The batter is cooked in butter or neutral oil, helping create browned edges. The resulting pancakes have a soft texture and mild wholesome flavor from the whole wheat flour. They work well as a base for a variety of toppings, including syrups, fresh fruit, or nut butters.
This recipe accommodates variations like almond or soy milk and optional cinnamon adjustment. It can be modified further with extra sugar or skipped depending on preference. The simplicity of the batter makes it accessible for egg-free dietary needs.
Ingredients
- 1 cup whole wheat flour - leveled
- 1 pinch salt
- 1 teaspoon baking powder leveled, aluminum free
- ¼ teaspoon ground cinnamon (cinnamon powder)
- 3 teaspoons sugar
- 1.5 cups milk or add as required, whole
- 1 tablespoon butter - unsalted or neutral flavored oil, for pancake batter
- 2 tablespoons butter - unsalted or neutral flavored oil, add as required, for cooking pancakes
Instructions
Mixing dry ingredients
- In a mixing bowl first take whole wheat flour. If the wheat flour is ground in a mill, then do sift the flour once or twice before using.
- Add salt. Skip adding salt if using salted butter.
- Add sugar. You can even add 1 to 2 teaspoons sugar or skip it entirely.
- Add baking powder and ground cinnamon.
- With a wired whisk mix all the dry ingredients very well. Set aside.
Mixing wet ingredients
- Take 1.5 cups milk in a saucepan. Keep the pan on a low to medium-low flame and begin to heat milk. You can also use almond milk or soy milk.
- When the milk is becoming hot do stir occasionally. Do not boil the milk but let it only become hot. You should see some steam coming from the milk.
- When the milk becomes hot, add 1 tablespoon unsalted butter. You can also use oil instead of butter. Use a neutral flavored oil.
- Mix the butter in the hot milk very well.
Making whole wheat pancake batter
- Then add this mixture to the dry ingredients in the bowl. With a wired whisk mix very well.
- Break lumps with whisk and make a smooth batter. A few tiny lumps are alright in the batter.

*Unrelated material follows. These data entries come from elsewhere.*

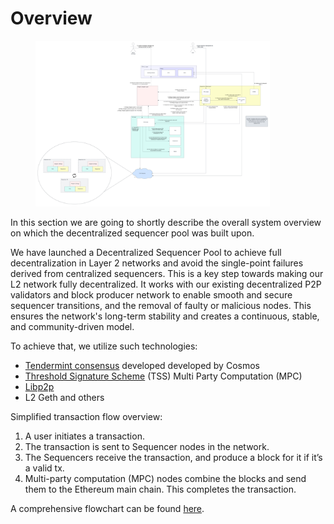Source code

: # Overview

<figure><img src="../../.gitbook/assets/Metis Architecture of Decentralized Sequencer(4).png" alt="" width="375"><figcaption></figcaption></figure>

In this section we are going to shortly describe the overall system overview on which the decentralized sequencer pool was built upon.

We have launched a Decentralized Sequencer Pool to achieve full decentralization in Layer 2 networks and avoid the single-point failures derived from centralized sequencers. This is a key step towards making our L2 network fully decentralized. It works with our existing decentralized P2P validators and block producer network to enable smooth and secure sequencer transitions, and the removal of faulty or malicious nodes. This ensures the network's long-term stability and creates a continuous, stable, and community-driven model.

To achieve that, we utilize such technologies:

* [Tendermint consensus](https://docs.tendermint.com/v0.34/introduction/what-is-tendermint.html) developed developed by Cosmos
* [Threshold Signature Scheme](https://github.com/bnb-chain/tss-lib) (TSS) Multi Party Computation (MPC)
* [Libp2p](https://libp2p.io/)
* L2 Geth and others

Simplified transaction flow overview:

1. A user initiates a transaction.
2. The transaction is sent to Sequencer nodes in the network.
3. The Sequencers receive the transaction, and produce a block for it if it’s a valid tx.
4. Multi-party computation (MPC) nodes combine the blocks and send them to the Ethereum main chain. This completes the transaction.

A comprehensive flowchart can be found [here](https://drive.google.com/drive/folders/1tKS3bk-fWICfm38h2wqtX3SZoB26P-\_U).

- The pancake batter is of a pourable consistency and not thick. If the batter looks thick, then you can add ¼ to ⅓ cup more of hot milk. Depending on quality and texture of whole wheat flour more milk can be added.
- Set the pancake batter aside.
Making eggless pancakes
- Then heat a well seasoned heavy skillet or frying pan. Spread ½ to 1 teaspoon softened unsalted butter or oil on the pan.
- With a ladle gently pour the batter. Do not spread the batter with the ladle. The batter spreads on its own. You can even use a ¼ to ⅓ measuring cup to pour the pancake batter.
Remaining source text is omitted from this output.